トレードでデイミアン・リラードがバックスに、ドリュー・ホリデーとクリスタプス・ポルジンギスがセルティックスに加わったことで、東地区は2チームが上位を争う。

どちらも選手層は比較的薄い。だが、セルティックスはやすやすとリーグトップ6に入るだろう。ジェイソン・テイタム、ジェイレン・ブラウン、ホリデー、そしてポルジンギスと、4人のオールスター選手を起用する可能性は高い。コートのどこからもショットを放つことができ、ヘルプを難しくさせるセルティックスのスターティングラインナップは、守るのが完全に不可能な存在となるはずだ。さらに、4人ともが優れたショットクリエイターで、1on1のマッチアップもこなせる。

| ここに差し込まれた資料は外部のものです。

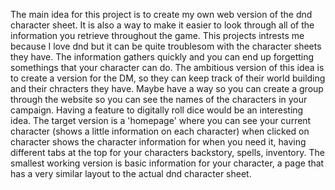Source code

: The main idea for this project is to create my own web version of the dnd character sheet. It is also a way to make it easier to look through all of the information you retrieve throughout the game. 
This projects intrests me because I love dnd but it can be quite troublesom with the character sheets they have. The information gathers quickly and you can end up forgetting somethings that your character can do. 
The ambitious version of this idea is to create a version for the DM, so they can keep track of their world building and their chracters they have. Maybe have a way so you can create a group through the website so you can see the names of the characters in your campaign. Having a feature to digitally roll dice would be an interesting idea. 
The target version is a 'homepage' where you can see your current character (shows a little information on each character) when clicked on character shows the character information for when you need it, having different tabs at the top for your characters backstory, spells, inventory. 
The smallest working version is basic information for your character, a page that has a very similar layout to the actual dnd character sheet. 
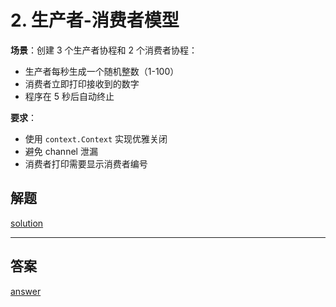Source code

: 
# **2. 生产者-消费者模型**
**场景**：创建 3 个生产者协程和 2 个消费者协程：
- 生产者每秒生成一个随机整数（1-100）
- 消费者立即打印接收到的数字
- 程序在 5 秒后自动终止

**要求**：
- 使用 `context.Context` 实现优雅关闭
- 避免 channel 泄漏
- 消费者打印需要显示消费者编号

## 解题

[solution](your_solution.go)

---

## 答案

[answer](answer.go)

ここ数シーズンのセルティックスはすでに守備で有数のチームだったが、さらに改善された。ポルジンギスは素晴らしいリムプロテクターであり、ホリデーもペリメーターディフェンダーとしてリーグ最高だ。彼らは1番から4番までスイッチが可能で、ファイトオーバーによってポルジンギスがリム付近にとどまれるようにもできる。セルティックスが守備でトップ3に入らなければ驚きだ。

ヤニス・アデトクンボとリラードのピック&ロールを擁するバックスも、攻撃はセルティックス同様に素晴らしい。リラードのスペーシングで、アデトクンボはドライブするスペースも増えるはずだ。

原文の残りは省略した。